====== Given information

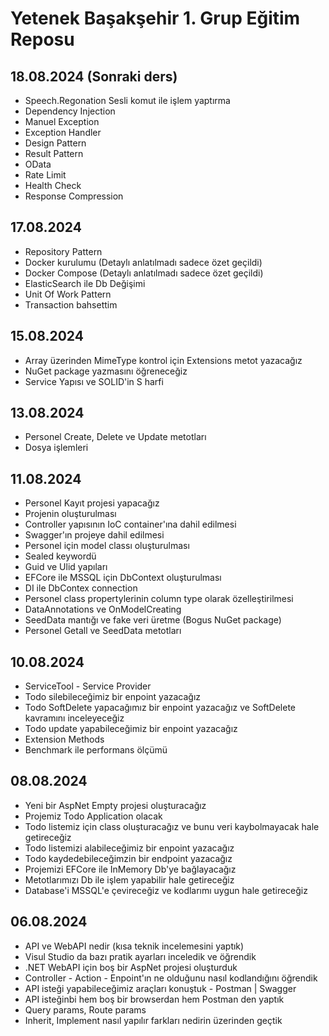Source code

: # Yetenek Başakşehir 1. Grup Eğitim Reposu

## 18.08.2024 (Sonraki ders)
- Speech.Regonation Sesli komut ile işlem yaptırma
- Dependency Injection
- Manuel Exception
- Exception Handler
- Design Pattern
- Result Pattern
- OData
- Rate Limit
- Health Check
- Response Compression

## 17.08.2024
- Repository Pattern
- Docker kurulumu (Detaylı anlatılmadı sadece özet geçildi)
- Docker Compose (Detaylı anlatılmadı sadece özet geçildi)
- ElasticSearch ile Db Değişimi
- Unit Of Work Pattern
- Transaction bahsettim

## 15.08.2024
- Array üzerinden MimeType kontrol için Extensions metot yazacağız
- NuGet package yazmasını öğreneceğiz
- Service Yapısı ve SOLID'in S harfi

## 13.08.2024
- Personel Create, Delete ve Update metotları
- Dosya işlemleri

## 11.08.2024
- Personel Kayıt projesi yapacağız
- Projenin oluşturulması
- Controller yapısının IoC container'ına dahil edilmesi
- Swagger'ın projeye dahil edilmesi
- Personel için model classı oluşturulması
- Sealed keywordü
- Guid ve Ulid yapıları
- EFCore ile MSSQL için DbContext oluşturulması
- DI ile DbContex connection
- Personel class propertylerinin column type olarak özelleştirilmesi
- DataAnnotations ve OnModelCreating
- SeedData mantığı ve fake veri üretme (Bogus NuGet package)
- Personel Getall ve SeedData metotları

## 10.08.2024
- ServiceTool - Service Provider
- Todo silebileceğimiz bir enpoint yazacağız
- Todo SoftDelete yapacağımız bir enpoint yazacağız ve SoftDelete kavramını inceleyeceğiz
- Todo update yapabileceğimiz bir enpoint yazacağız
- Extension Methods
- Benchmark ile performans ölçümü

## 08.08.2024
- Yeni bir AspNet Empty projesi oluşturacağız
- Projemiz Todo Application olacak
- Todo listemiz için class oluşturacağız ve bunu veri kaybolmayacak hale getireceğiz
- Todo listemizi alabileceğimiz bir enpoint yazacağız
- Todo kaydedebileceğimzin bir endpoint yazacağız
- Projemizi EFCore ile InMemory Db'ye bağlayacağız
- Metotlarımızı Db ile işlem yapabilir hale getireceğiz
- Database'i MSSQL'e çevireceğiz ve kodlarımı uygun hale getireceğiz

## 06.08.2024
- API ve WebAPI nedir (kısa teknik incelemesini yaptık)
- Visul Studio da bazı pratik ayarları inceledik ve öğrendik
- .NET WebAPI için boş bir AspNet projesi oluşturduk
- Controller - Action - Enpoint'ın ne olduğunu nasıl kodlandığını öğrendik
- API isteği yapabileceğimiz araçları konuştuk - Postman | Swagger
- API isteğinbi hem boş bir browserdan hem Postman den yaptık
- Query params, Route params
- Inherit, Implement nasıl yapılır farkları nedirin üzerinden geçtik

============
====== Given information

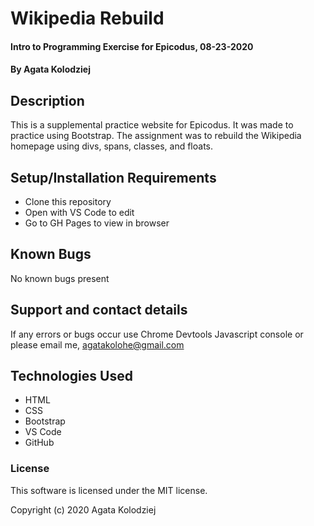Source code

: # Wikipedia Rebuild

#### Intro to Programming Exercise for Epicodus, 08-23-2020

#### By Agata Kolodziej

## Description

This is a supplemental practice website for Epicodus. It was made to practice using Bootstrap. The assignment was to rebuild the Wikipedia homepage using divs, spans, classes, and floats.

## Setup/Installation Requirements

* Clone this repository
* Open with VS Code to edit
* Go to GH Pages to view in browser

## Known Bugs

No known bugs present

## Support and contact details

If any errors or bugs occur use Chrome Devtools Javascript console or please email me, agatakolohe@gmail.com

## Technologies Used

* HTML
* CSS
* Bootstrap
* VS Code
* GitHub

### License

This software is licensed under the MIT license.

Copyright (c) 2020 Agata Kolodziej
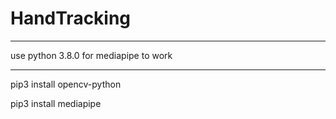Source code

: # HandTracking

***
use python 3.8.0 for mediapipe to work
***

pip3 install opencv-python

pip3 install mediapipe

============
====== Given information

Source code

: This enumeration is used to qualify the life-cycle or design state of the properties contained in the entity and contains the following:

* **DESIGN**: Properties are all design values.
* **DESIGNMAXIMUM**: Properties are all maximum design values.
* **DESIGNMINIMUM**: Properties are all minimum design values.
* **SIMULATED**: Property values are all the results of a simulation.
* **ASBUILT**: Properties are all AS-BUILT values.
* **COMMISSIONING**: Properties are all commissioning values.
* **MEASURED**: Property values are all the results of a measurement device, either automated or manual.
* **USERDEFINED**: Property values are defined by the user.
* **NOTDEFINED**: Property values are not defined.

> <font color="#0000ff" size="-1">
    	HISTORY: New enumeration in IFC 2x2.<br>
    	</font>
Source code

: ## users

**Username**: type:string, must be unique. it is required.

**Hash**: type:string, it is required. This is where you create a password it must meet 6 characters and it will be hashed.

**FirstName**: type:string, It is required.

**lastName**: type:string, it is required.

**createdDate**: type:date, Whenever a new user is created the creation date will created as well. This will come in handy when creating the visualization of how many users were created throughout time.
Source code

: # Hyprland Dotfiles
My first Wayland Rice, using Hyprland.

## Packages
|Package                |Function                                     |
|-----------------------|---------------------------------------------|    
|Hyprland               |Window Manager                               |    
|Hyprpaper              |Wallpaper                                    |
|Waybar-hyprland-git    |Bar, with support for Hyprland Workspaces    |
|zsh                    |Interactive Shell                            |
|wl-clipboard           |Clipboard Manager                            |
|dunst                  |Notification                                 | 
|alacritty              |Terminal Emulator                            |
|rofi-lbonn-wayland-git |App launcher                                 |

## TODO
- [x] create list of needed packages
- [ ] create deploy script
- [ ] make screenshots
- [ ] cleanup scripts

============

Problem to work on —
Filter the entries down to the lines containing "Swagger". Copy each of those lines.

Solution —
- Swagger'ın projeye dahil edilmesi
- API isteği yapabileceğimiz araçları konuştuk - Postman | Swagger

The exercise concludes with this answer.